# "The Last True Story I'll Ever Tell" by John Crawford



## casing (23 May 2006)

Recently picked up and put down _The Last True Story I'll Ever Tell_ by John Crawford.  

I was a bit leery of purchasing this book at first, thinking it might be another _Jarhead_, but I was pleased to find my worries set aside early on.  The book essentially consists of several stories (each story is a chapter) of Crawford's time in Iraq as a member of the Florida National Guard.  He was on his honeymoon and a couple of credits shy of graduating from university when he got the word his unit was being mobilized for Iraq.  He was there on the first day of the invasion, crossing over the berm with his unit.  Along with his buddies he figured he would spend 3 months at the most over there, but then his unit was shunted from one regular force attachment to another.  In the end they spent a full year in Iraq.

The content of the book originated as a journal that Crawford started keeping while in Iraq in an effort not to teeter over the edge into insanity.  You won't find much in the way of "action" in his stories.  Just an honest look into a grunt's life in Baghdad (for the most part) from his own eyes.  You won't find a running commentary of daily activities, just a collection of things Crawford experienced and put to paper as a bunch of stories.

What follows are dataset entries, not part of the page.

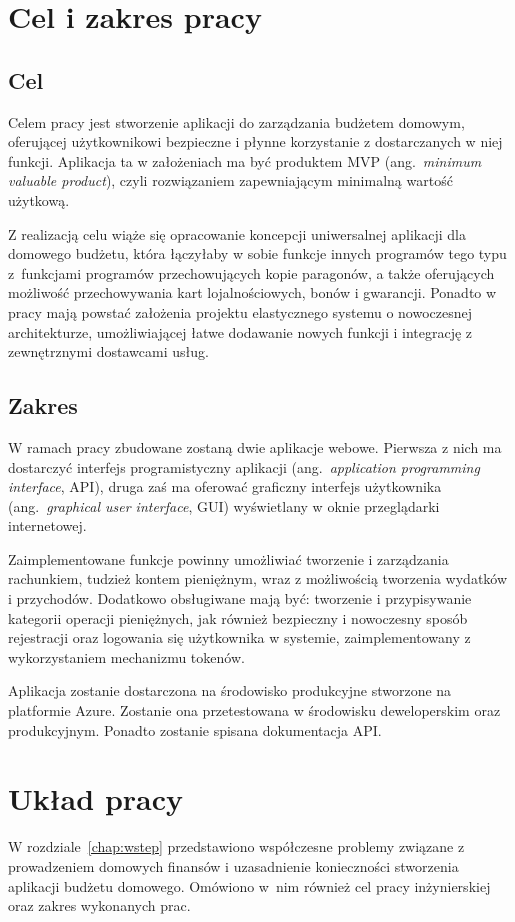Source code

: \section{Cel i zakres pracy}
\label{sec:cel-zakres}
\subsection{Cel}
\label{subsec:cel}
Celem pracy jest stworzenie aplikacji do zarządzania budżetem domowym, oferującej użytkownikowi bezpieczne i płynne korzystanie z dostarczanych w niej funkcji.
Aplikacja ta w założeniach ma być produktem MVP (ang.~\emph{minimum valuable product}), czyli rozwiązaniem zapewniającym minimalną wartość użytkową.  

Z realizacją celu wiąże się opracowanie koncepcji uniwersalnej aplikacji dla domowego budżetu, która łączyłaby w sobie funkcje innych programów tego typu z~funkcjami programów przechowujących kopie paragonów, a także oferujących możliwość przechowywania kart lojalnościowych, bonów i gwarancji. 
Ponadto w pracy mają powstać założenia projektu elastycznego systemu o nowoczesnej architekturze, umożliwiającej łatwe dodawanie nowych funkcji i integrację z zewnętrznymi dostawcami usług. 

\subsection{Zakres}
\label{subsec:zakres}
W ramach pracy zbudowane zostaną dwie aplikacje webowe. Pierwsza z nich ma dostarczyć interfejs programistyczny aplikacji (ang.~\emph{application programming interface}, API), druga zaś ma oferować graficzny interfejs użytkownika (ang.~\emph{graphical user interface}, GUI) wyświetlany w oknie przeglądarki internetowej.

Zaimplementowane funkcje powinny umożliwiać tworzenie i zarządzania  rachunkiem, tudzież kontem pieniężnym, wraz z możliwością tworzenia wydatków i przychodów. Dodatkowo obsługiwane mają być: tworzenie i przypisywanie kategorii operacji pieniężnych, jak również bezpieczny i nowoczesny sposób rejestracji oraz logowania się użytkownika w systemie, zaimplementowany z wykorzystaniem mechanizmu tokenów.

Aplikacja zostanie dostarczona na środowisko produkcyjne stworzone na platformie Azure. Zostanie ona przetestowana w środowisku deweloperskim oraz produkcyjnym. Ponadto zostanie spisana dokumentacja API.

\section{Układ pracy}
\label{sec:uklad-pracy}
W rozdziale~\ref{chap:wstep} przedstawiono współczesne problemy związane z prowadzeniem domowych finansów i uzasadnienie konieczności stworzenia aplikacji budżetu domowego. Omówiono w~nim również cel pracy inżynierskiej oraz zakres wykonanych prac.

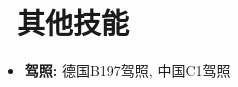 \documentclass{resume}
\begin{document}
\section{\faWrench\ 其他技能}
\begin{itemize}
  \item \textbf{驾照:} 德国B197驾照, 中国C1驾照 
\end{itemize}
\end{document}
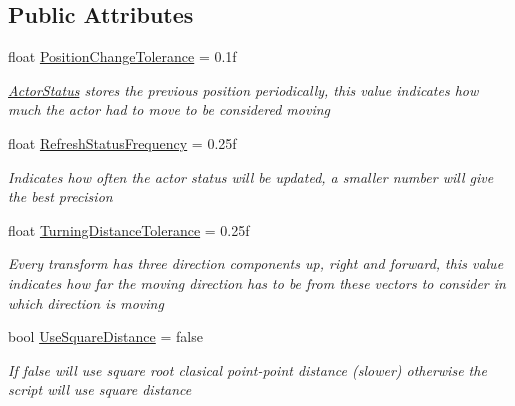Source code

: \subsection*{Public Attributes}
\begin{DoxyCompactItemize}
\item 
float \hyperlink{class_g_t_core_1_1_general_1_1_actor_status_a0a365c9c2ca1a5b136caac5d2ffd68a9}{Position\+Change\+Tolerance} = 0.\+1f
\begin{DoxyCompactList}\small\item\em \hyperlink{class_g_t_core_1_1_general_1_1_actor_status}{Actor\+Status} stores the previous position periodically, this value indicates how much the actor had to move to be considered \textquotesingle{}moving\textquotesingle{} \end{DoxyCompactList}\item 
float \hyperlink{class_g_t_core_1_1_general_1_1_actor_status_a09cf9b4d30d9694ac391b5cb692ec1da}{Refresh\+Status\+Frequency} = 0.\+25f
\begin{DoxyCompactList}\small\item\em Indicates how often the actor status will be updated, a smaller number will give the best precision \end{DoxyCompactList}\item 
float \hyperlink{class_g_t_core_1_1_general_1_1_actor_status_a38ef3887ee64950042929e342f00d015}{Turning\+Distance\+Tolerance} = 0.\+25f
\begin{DoxyCompactList}\small\item\em Every transform has three direction components up, right and forward, this value indicates how far the moving direction has to be from these vectors to consider in which direction is moving \end{DoxyCompactList}\item 
bool \hyperlink{class_g_t_core_1_1_general_1_1_actor_status_a0d0cbeef5571a70649af514bf4278069}{Use\+Square\+Distance} = false
\begin{DoxyCompactList}\small\item\em If false will use square root clasical point-\/point distance (slower) otherwise the script will use square distance \end{DoxyCompactList}\end{DoxyCompactItemize}
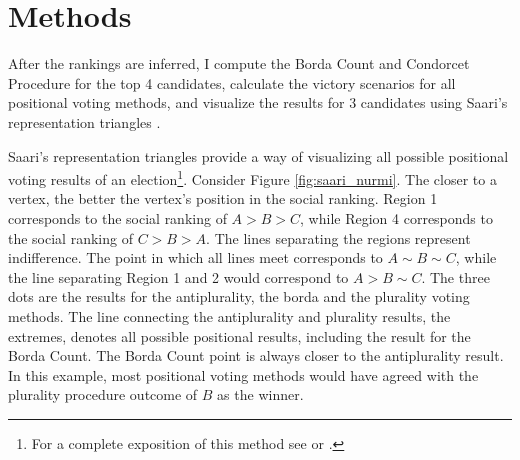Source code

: \documentclass[hidelinks,11pt]{article}
\begin{document}
\begin{table}[]\centering
{}
\caption{Frequency of pairwise comparisons in the dataset.}

\label{Tab:Tcpairwise}
\end{table}


\section{Methods}



After the rankings are inferred, I compute the Borda Count and Condorcet Procedure for the top
4 candidates, calculate the victory scenarios for all positional voting methods,  and visualize the results for 3 candidates using Saari's representation triangles \parencite{saari2012geometry}.

Saari's representation triangles provide a way of visualizing all possible
positional voting results of an election\footnote{For a complete exposition of
  this method see \textcite{saari1995basic} or \textcite{nurmi2002voting}.}. Consider Figure \ref{fig:saari_nurmi}. The closer to a vertex, the better the vertex's position in the social ranking. Region 1 corresponds to the social ranking of \(A > B > C\), while Region 4 corresponds to the social ranking of \(C>B>A\). The lines separating the regions represent indifference. The point in which all lines meet corresponds to \(A \sim B \sim C\), while the line separating Region 1 and 2 would correspond to \(A > B \sim C\). The three dots are the results for the antiplurality, the borda and the plurality voting methods. The line connecting the antiplurality and plurality results, the extremes, denotes all possible positional results, including the result for the Borda Count. The Borda Count point is always closer to the antiplurality result. In this example, most positional voting methods would have agreed with the plurality procedure outcome of \(B\) as the winner.
\end{document}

Easy to read (this relates to the "put down" part of my first sentence) and engaging.  I was pleased to have come across this book.


----------



## theoldyoungguy (22 Jun 2006)

I actually just picked it up. Im half way through it after one day, its a quick easy read. Good book so far, really gives insight into what the National Guard had to put up with initially in iraq. I defenitely reccomend it.


----------



## theoldyoungguy (27 Jun 2006)

just finished it, awesome book. gets an A+++ from me.


----------



## toughenough (27 Jun 2006)

Thank you, I'm going to pick this up this week...As a reservist/new grad/about to propose, I'll definitely be keeping this one out of my GF's hands.


----------



## Duzty (9 Nov 2006)

I read that a while back.  I also thought it was a pretty good read.  Pretty insightful and humorous at times.  I recommend it as well.

edit.  forgot to mention... its cheer-tastic! haha


----------



## rmacqueen (9 Nov 2006)

Just finished it last week (ordered at the library 6 months ago and just arrived, I love living in the country)  Thought it was a very interesting look at the situation in Iraq


----------



## Thorvald (9 Nov 2006)

Agreed, it was a good book (I purchased the audio version unabridged from audible.com).

The other one that was really good is "Roughneck 9-1". and of course, "The Sharp End - A Canadian Soldier's Story".


----------